Петр Кропоткин. Жизнь анархиста — страница 54 из 141

Участники конгресса в Сент-Имье снова вышли на демонстрацию под красным знаменем, на сей раз полные решимости защищать его даже с оружием в руках. «На одной из площадей, по которым мы должны были пройти, – вспоминал Кропоткин, – расположился полицейский отряд, чтобы остановить нашу процессию, а в соседнем поле взвод милиции упражнялся в учебной стрельбе. Мы хорошо слышали выстрелы стрелков, когда проходили по улицам города. Но когда наша процессия появилась под звуки военной музыки на площади и было ясно, что полицейское вмешательство вызовет серьезное кровопролитие, то нам предоставили возможность спокойно идти. Мы, таким образом, беспрепятственно дошли до залы, где и состоялся наш митинг»[708].

Впрочем, Джеймс Гильом утверждал позднее, что Петр Алексеевич несколько драматизировал события: воскресные стрельбы ополчения не были специально приурочены к этой демонстрации, но являлись обычными для швейцарских городов тех лет[709]. Но так ли или нет, – звуки выстрелов пробуждали бойца в нашем «пропагандисте действием»…

По завершении демонстрации дебаты на конгрессе были продолжены и завершились крупным митингом, собравшим сотни людей.

А песня «Красное знамя» стала знаменитой в анархистском и социалистическом движении последних десятилетий XIX века. Она распространилась во Франции, Бельгии, Польше… Польский вариант был, в свою очередь, переведен на русский язык социал-демократом Глебом Кржижановским, и этот «Красный флаг» превратился в одну из известных песен российского революционного движения. Оригинал Брусса в Западной Европе был позабыт. Возможно, потому, что анархисты перестали пользоваться знаменем красного цвета – его сменил черный флаг…

Конгресс в Сент-Имье, провозгласивший программу анархистского коллективизма, обсудил, помимо организационных, такие вопросы, как формирование объединений рабочих по профессиям и участие во всемирном конгрессе в Генте, на который должны были собраться социалисты всех направлений. Среди участников преобладало скептическое отношение к социал-демократическим партиям, но ради международной солидарности было решено направить делегацию на этот форум[710].

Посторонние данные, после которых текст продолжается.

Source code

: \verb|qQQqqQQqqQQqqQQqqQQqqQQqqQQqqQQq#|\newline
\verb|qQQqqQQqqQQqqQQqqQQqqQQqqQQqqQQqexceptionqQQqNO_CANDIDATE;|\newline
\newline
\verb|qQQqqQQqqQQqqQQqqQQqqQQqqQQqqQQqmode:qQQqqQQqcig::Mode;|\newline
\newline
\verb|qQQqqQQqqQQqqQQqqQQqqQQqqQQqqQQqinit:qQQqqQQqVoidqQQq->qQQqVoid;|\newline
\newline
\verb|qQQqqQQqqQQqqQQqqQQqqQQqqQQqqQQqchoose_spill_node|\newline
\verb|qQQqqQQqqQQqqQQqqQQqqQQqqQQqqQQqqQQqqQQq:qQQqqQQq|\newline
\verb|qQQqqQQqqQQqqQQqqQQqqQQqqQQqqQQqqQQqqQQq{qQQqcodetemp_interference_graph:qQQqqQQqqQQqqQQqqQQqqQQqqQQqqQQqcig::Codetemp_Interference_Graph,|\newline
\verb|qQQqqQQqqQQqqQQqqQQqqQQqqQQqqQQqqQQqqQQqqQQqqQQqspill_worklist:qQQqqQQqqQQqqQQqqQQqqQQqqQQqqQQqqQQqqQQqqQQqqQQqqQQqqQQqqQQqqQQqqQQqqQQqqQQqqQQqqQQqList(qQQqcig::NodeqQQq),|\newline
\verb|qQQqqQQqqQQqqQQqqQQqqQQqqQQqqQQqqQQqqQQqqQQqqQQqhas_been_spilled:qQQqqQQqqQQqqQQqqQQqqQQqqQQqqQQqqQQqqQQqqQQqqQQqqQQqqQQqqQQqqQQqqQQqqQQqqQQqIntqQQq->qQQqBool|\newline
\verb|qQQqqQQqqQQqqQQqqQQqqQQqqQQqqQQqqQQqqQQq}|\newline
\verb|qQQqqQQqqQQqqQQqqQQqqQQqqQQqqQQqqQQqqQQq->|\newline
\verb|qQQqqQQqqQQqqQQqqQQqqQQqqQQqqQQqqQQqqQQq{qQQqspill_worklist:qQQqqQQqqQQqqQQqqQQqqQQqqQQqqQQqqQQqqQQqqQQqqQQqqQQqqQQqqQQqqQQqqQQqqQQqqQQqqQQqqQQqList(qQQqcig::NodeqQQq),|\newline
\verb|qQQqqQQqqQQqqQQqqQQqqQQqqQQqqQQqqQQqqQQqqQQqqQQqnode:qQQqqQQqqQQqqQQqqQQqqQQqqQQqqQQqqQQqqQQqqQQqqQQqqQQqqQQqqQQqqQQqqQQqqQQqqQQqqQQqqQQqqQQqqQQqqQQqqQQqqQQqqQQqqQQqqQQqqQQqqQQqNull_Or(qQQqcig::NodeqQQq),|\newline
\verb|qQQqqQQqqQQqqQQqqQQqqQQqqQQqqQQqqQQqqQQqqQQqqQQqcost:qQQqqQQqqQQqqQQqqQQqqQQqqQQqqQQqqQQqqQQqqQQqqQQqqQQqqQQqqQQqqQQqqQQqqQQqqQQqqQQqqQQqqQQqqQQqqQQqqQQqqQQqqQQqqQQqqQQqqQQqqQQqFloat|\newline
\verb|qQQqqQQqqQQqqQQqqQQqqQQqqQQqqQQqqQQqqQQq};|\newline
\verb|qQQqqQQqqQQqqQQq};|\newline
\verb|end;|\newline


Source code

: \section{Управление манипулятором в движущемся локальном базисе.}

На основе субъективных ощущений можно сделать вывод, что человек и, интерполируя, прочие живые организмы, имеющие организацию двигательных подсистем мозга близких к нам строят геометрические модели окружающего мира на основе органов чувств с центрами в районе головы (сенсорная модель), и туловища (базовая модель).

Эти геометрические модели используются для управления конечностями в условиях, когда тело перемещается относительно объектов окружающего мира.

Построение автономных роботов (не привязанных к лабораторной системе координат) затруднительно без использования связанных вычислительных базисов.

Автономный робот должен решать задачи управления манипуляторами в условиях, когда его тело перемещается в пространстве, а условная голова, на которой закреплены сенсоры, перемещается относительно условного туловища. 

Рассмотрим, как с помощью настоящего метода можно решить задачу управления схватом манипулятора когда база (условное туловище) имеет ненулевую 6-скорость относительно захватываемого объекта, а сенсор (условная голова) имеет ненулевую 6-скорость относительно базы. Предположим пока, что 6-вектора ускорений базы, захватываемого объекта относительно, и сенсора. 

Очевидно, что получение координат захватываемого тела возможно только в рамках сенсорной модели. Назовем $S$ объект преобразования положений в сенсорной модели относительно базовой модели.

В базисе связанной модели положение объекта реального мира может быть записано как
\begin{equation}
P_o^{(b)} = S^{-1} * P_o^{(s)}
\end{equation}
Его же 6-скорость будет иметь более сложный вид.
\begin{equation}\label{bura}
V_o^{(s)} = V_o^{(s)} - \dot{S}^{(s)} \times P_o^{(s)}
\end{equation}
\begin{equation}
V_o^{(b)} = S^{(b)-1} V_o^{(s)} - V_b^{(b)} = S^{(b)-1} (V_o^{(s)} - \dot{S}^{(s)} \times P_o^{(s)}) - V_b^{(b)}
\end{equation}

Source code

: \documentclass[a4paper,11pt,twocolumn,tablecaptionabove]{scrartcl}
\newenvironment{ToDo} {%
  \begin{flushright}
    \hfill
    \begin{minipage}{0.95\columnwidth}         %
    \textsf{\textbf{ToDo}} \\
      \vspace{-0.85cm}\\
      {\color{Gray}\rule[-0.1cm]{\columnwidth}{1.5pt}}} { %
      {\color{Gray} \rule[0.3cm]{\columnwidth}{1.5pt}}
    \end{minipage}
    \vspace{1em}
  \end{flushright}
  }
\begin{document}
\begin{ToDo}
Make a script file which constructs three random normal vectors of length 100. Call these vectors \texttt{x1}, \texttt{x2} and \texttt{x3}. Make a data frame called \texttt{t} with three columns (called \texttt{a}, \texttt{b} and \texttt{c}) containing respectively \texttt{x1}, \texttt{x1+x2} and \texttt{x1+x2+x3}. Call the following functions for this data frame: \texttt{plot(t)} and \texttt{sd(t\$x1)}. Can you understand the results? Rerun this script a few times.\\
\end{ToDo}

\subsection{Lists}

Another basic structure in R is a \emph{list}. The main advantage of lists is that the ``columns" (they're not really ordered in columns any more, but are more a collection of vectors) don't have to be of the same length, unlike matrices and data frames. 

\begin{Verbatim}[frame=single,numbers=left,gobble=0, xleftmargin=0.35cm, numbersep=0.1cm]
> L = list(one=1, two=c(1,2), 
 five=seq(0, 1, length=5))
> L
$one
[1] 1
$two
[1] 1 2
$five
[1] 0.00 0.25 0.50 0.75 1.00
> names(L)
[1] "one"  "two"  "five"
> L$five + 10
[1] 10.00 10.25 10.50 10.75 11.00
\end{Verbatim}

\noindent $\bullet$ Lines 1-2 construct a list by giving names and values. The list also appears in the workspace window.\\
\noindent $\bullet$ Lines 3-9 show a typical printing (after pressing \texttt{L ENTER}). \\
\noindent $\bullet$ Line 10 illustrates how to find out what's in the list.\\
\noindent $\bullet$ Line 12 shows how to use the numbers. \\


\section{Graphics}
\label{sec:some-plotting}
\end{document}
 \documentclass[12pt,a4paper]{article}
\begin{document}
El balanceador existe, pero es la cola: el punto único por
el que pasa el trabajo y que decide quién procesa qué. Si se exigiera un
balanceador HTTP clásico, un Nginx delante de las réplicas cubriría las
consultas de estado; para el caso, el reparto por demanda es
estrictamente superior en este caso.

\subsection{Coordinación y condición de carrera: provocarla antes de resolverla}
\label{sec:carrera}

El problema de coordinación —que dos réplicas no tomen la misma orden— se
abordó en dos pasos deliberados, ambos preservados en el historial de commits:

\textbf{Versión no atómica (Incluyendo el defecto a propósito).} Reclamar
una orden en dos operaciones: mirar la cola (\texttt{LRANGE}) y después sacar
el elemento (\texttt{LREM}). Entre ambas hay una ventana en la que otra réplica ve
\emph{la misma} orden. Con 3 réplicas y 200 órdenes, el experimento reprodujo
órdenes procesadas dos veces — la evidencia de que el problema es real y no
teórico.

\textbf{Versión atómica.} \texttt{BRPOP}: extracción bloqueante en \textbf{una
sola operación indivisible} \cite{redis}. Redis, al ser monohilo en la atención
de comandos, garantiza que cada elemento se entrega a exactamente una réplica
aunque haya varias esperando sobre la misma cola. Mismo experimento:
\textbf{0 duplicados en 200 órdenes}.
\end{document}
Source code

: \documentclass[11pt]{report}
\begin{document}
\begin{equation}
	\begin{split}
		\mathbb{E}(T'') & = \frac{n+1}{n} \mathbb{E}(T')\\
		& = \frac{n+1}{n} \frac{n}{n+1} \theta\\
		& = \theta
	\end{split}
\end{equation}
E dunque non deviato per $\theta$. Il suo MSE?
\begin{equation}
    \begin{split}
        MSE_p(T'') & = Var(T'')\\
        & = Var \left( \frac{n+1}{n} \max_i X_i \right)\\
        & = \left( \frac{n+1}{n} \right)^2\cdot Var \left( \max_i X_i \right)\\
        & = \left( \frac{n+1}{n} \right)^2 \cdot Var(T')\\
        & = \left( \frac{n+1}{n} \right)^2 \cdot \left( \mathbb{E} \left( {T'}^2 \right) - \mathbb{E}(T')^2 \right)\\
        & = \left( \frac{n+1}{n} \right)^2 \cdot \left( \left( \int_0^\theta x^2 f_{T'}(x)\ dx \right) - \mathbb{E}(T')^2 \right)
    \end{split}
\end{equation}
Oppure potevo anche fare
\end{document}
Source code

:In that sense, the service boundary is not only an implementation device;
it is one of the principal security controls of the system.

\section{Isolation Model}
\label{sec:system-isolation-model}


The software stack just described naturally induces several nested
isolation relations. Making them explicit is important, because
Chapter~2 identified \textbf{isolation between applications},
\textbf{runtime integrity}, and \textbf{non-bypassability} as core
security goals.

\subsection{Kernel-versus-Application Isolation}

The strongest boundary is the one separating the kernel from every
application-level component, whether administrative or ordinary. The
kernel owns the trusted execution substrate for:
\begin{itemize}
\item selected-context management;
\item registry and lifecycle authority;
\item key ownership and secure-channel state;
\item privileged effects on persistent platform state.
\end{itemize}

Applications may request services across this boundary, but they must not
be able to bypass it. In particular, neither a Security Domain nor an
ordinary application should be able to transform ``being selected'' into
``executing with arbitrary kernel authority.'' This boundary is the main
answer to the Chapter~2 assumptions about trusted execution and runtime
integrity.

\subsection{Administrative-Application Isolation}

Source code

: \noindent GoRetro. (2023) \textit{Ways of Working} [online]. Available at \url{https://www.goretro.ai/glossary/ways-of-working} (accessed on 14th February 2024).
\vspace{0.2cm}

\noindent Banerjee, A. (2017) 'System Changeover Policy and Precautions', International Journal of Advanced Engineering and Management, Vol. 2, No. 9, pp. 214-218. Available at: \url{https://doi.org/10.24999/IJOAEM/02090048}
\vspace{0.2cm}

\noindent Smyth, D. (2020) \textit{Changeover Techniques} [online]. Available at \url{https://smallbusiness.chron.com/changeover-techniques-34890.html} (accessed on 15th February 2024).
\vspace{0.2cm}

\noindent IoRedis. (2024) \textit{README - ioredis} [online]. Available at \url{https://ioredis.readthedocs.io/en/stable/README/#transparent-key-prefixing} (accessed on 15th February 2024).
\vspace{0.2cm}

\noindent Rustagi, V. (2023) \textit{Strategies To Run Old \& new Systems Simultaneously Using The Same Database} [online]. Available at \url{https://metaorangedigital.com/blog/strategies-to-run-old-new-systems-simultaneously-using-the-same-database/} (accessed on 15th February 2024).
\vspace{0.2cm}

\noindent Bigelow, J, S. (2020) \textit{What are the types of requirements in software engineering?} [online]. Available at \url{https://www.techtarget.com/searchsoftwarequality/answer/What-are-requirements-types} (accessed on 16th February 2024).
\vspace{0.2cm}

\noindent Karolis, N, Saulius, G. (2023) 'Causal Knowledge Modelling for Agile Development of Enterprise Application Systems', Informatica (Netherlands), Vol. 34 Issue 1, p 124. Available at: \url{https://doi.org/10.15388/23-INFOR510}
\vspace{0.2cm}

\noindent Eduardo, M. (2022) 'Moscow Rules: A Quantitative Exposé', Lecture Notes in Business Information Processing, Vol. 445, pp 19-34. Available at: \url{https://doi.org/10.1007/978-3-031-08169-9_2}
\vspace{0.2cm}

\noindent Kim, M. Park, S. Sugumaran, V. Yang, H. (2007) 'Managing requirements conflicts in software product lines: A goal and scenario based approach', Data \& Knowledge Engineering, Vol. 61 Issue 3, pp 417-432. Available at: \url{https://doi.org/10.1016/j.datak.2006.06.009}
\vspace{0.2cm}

А через несколько дней после конгресса в Сент-Имье, 16 августа, в Берне открывался процесс над участниками событий 18 марта. По обвинению в «драке, использовании опасных для жизни инструментов и сопротивлении» под суд были отданы двадцать девять человек. Кропоткин не был в их числе, он присутствовал среди публики; Швицгебель и Шпихигер выступали в качестве свидетелей. Обвиняемые отказались принести клятву и прибегать к услугам адвокатов: они защищали себя сами, вели себя смело и резко. Называли себя жертвами произвола властей. Они признались и в участии в манифестации, и в том, что нанесли ранения полицейским. Подытоживая позицию обвиняемых, телеграфист из Лозанны Бюаш заявил: мы не собираемся оправдываться перед теми, кто представляет силу закона, и обращаемся к народу, который отнюдь не выказал враждебности в отношении манифестации; юридические меры несовместимы с либертарным порядком вещей, и обвиняемые полагаются на народное сознание, которое было продемонстрировано как в Берне, так и в Сент-Имье!

Обвиняемым удалось добиться симпатий среди общественности. И дело закончилось сравнительно мягкими приговорами: два человека получили по шестьдесят дней тюремного заключения, двенадцать обвиняемых – по сорок дней, пятеро – по тридцать дней и шестеро – десять дней заключения. Кроме того, они должны были заплатить судебные издержки и компенсацию раненым жандармам – всего более тысячи франков[711].

* * *

В самом конце августа на квартире Кропоткина в Шо-де-Фоне, в доме № 11 по улице Прогресса прошло тайное мероприятие… Это был конгресс по созданию Французской федерации. Петр Алексеевич был избран секретарем-корреспондентом ее бюро[712]. В этом подпольном собрании принимали участие представители французских секций, а также Брусс, Малатеста, испанец Хосе Гарсиа Виньяс (1848–1931) и другие члены Интернационала[713]. Учредив федерацию на основе анархо-коллективистских принципов, конгресс рекомендовал, наряду с устной и печатной агитацией, использовать методы «пропаганды действием»[714].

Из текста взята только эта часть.